• **Assignment**
Below are records; output all of them exactly.
======== Records ========
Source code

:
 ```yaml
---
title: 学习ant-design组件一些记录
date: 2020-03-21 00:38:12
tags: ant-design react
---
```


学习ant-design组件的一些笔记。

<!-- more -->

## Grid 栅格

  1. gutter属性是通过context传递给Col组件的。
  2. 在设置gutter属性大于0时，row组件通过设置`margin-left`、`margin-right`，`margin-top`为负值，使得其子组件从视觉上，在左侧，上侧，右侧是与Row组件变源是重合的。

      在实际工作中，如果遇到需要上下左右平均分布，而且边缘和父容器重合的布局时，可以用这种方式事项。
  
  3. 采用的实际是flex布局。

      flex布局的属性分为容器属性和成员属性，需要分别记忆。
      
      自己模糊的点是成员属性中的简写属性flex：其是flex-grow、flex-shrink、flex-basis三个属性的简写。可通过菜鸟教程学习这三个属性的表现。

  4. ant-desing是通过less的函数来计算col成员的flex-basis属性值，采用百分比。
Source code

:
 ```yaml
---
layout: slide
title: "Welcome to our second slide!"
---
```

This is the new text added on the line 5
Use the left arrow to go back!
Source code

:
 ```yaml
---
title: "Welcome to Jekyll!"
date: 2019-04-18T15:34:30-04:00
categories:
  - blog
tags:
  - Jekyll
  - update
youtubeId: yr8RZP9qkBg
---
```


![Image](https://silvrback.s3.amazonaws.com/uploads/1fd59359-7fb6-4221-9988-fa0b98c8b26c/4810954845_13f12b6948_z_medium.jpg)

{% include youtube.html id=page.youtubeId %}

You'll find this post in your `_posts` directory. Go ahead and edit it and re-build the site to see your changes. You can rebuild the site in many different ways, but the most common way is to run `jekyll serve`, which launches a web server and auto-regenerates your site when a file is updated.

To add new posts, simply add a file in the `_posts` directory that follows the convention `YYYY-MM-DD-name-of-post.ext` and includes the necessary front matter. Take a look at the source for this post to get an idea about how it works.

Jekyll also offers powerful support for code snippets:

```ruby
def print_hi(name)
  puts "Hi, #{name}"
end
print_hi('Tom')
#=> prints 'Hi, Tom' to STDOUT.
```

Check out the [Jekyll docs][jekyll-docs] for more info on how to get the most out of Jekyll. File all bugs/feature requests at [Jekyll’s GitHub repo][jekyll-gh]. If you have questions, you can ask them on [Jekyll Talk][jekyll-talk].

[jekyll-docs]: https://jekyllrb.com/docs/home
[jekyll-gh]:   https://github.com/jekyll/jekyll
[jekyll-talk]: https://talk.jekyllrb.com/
========
• **Answer for the task**
Source code

:
 ```yaml
---
title: 学习ant-design组件一些记录
date: 2020-03-21 00:38:12
tags: ant-design react
---
```


学习ant-design组件的一些笔记。

<!-- more -->

## Grid 栅格

  1. gutter属性是通过context传递给Col组件的。
  2. 在设置gutter属性大于0时，row组件通过设置`margin-left`、`margin-right`，`margin-top`为负值，使得其子组件从视觉上，在左侧，上侧，右侧是与Row组件变源是重合的。

      在实际工作中，如果遇到需要上下左右平均分布，而且边缘和父容器重合的布局时，可以用这种方式事项。
  
  3. 采用的实际是flex布局。

      flex布局的属性分为容器属性和成员属性，需要分别记忆。
      
      自己模糊的点是成员属性中的简写属性flex：其是flex-grow、flex-shrink、flex-basis三个属性的简写。可通过菜鸟教程学习这三个属性的表现。

  4. ant-desing是通过less的函数来计算col成员的flex-basis属性值，采用百分比。
Source code

:
 ```yaml
---
layout: slide
title: "Welcome to our second slide!"
---
```

This is the new text added on the line 5
Use the left arrow to go back!
Source code

:
 ```yaml
---
title: "Welcome to Jekyll!"
date: 2019-04-18T15:34:30-04:00
categories:
  - blog
tags:
  - Jekyll
  - update
youtubeId: yr8RZP9qkBg
---
```


![Image](https://silvrback.s3.amazonaws.com/uploads/1fd59359-7fb6-4221-9988-fa0b98c8b26c/4810954845_13f12b6948_z_medium.jpg)

{% include youtube.html id=page.youtubeId %}

You'll find this post in your `_posts` directory. Go ahead and edit it and re-build the site to see your changes. You can rebuild the site in many different ways, but the most common way is to run `jekyll serve`, which launches a web server and auto-regenerates your site when a file is updated.

To add new posts, simply add a file in the `_posts` directory that follows the convention `YYYY-MM-DD-name-of-post.ext` and includes the necessary front matter. Take a look at the source for this post to get an idea about how it works.

Jekyll also offers powerful support for code snippets:

```ruby
def print_hi(name)
  puts "Hi, #{name}"
end
print_hi('Tom')
#=> prints 'Hi, Tom' to STDOUT.
```

Check out the [Jekyll docs][jekyll-docs] for more info on how to get the most out of Jekyll. File all bugs/feature requests at [Jekyll’s GitHub repo][jekyll-gh]. If you have questions, you can ask them on [Jekyll Talk][jekyll-talk].

[jekyll-docs]: https://jekyllrb.com/docs/home
[jekyll-gh]:   https://github.com/jekyll/jekyll
[jekyll-talk]: https://talk.jekyllrb.com/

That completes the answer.